Scan the records for lines with the string "official". Say how many there are, and add nothing.

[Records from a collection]
*-*-*

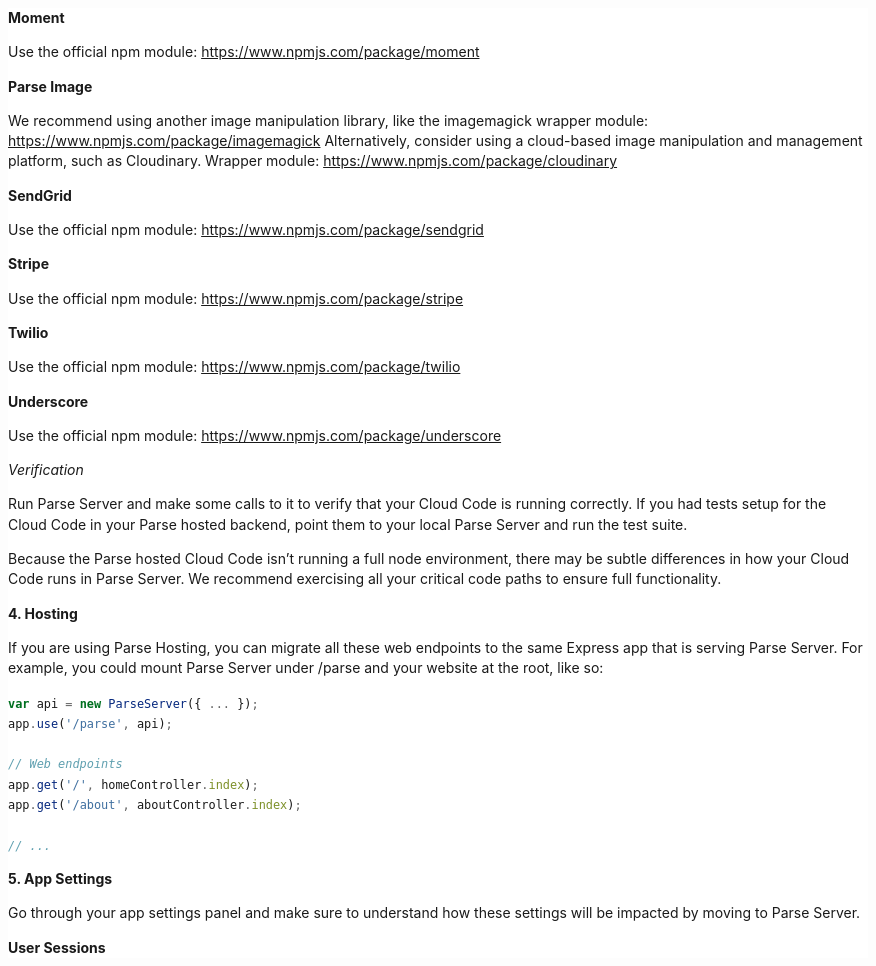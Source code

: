 **Moment**

Use the official npm module: https://www.npmjs.com/package/moment

**Parse Image**

We recommend using another image manipulation library, like the imagemagick wrapper module: https://www.npmjs.com/package/imagemagick
Alternatively, consider using a cloud-based image manipulation and management platform, such as Cloudinary. Wrapper module: https://www.npmjs.com/package/cloudinary

**SendGrid**

Use the official npm module: https://www.npmjs.com/package/sendgrid

**Stripe**

Use the official npm module: https://www.npmjs.com/package/stripe

**Twilio**

Use the official npm module: https://www.npmjs.com/package/twilio

**Underscore**

Use the official npm module: https://www.npmjs.com/package/underscore

*Verification*

Run Parse Server and make some calls to it to verify that your Cloud Code is running correctly. If you had tests setup for the Cloud Code in your Parse hosted backend, point them to your local Parse Server and run the test suite.

Because the Parse hosted Cloud Code isn’t running a full node environment, there may be subtle differences in how your Cloud Code runs in Parse Server. We recommend exercising all your critical code paths to ensure full functionality.

**4. Hosting**

If you are using Parse Hosting, you can migrate all these web endpoints to the same Express app that is serving Parse Server. For example, you could mount Parse Server under /parse and your website at the root, like so:

```js
var api = new ParseServer({ ... });
app.use('/parse', api);

// Web endpoints
app.get('/', homeController.index);
app.get('/about', aboutController.index);

// ...
```

**5. App Settings**

Go through your app settings panel and make sure to understand how these settings will be impacted by moving to Parse Server.

**User Sessions**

*-*-*

**Output of the task**.
5